[Opening Record extracts section]
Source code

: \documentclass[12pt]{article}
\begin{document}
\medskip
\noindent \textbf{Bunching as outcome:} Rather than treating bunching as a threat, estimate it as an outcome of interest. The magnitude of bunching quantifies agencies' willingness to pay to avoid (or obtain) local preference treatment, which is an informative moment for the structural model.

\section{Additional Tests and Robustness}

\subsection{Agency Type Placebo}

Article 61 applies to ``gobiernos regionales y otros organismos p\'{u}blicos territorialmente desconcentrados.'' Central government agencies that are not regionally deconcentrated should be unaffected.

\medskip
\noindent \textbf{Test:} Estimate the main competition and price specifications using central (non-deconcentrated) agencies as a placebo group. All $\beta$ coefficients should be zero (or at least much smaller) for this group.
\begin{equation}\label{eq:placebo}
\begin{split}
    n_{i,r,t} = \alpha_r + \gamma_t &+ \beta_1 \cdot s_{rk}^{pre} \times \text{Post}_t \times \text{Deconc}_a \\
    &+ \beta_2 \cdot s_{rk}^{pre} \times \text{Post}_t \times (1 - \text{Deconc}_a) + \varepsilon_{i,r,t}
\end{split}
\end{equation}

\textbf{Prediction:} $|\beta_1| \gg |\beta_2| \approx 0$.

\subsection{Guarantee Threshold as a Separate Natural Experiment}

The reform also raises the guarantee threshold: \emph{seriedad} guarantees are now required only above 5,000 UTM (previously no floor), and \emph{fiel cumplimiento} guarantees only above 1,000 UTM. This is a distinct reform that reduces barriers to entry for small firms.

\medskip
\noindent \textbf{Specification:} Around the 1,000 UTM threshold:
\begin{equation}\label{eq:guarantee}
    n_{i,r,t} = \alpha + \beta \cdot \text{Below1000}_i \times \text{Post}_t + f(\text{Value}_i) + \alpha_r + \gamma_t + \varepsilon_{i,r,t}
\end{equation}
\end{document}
[Closing Record extracts section]
Please give back exactly the lines of the listing above that run from the one containing "Article 61 applies" through the one containing "Threshold as a", and only those.

Article 61 applies to ``gobiernos regionales y otros organismos p\'{u}blicos territorialmente desconcentrados.'' Central government agencies that are not regionally deconcentrated should be unaffected.

\medskip
\noindent \textbf{Test:} Estimate the main competition and price specifications using central (non-deconcentrated) agencies as a placebo group. All $\beta$ coefficients should be zero (or at least much smaller) for this group.
\begin{equation}\label{eq:placebo}
\begin{split}
    n_{i,r,t} = \alpha_r + \gamma_t &+ \beta_1 \cdot s_{rk}^{pre} \times \text{Post}_t \times \text{Deconc}_a \\
    &+ \beta_2 \cdot s_{rk}^{pre} \times \text{Post}_t \times (1 - \text{Deconc}_a) + \varepsilon_{i,r,t}
\end{split}
\end{equation}

\textbf{Prediction:} $|\beta_1| \gg |\beta_2| \approx 0$.

\subsection{Guarantee Threshold as a Separate Natural Experiment}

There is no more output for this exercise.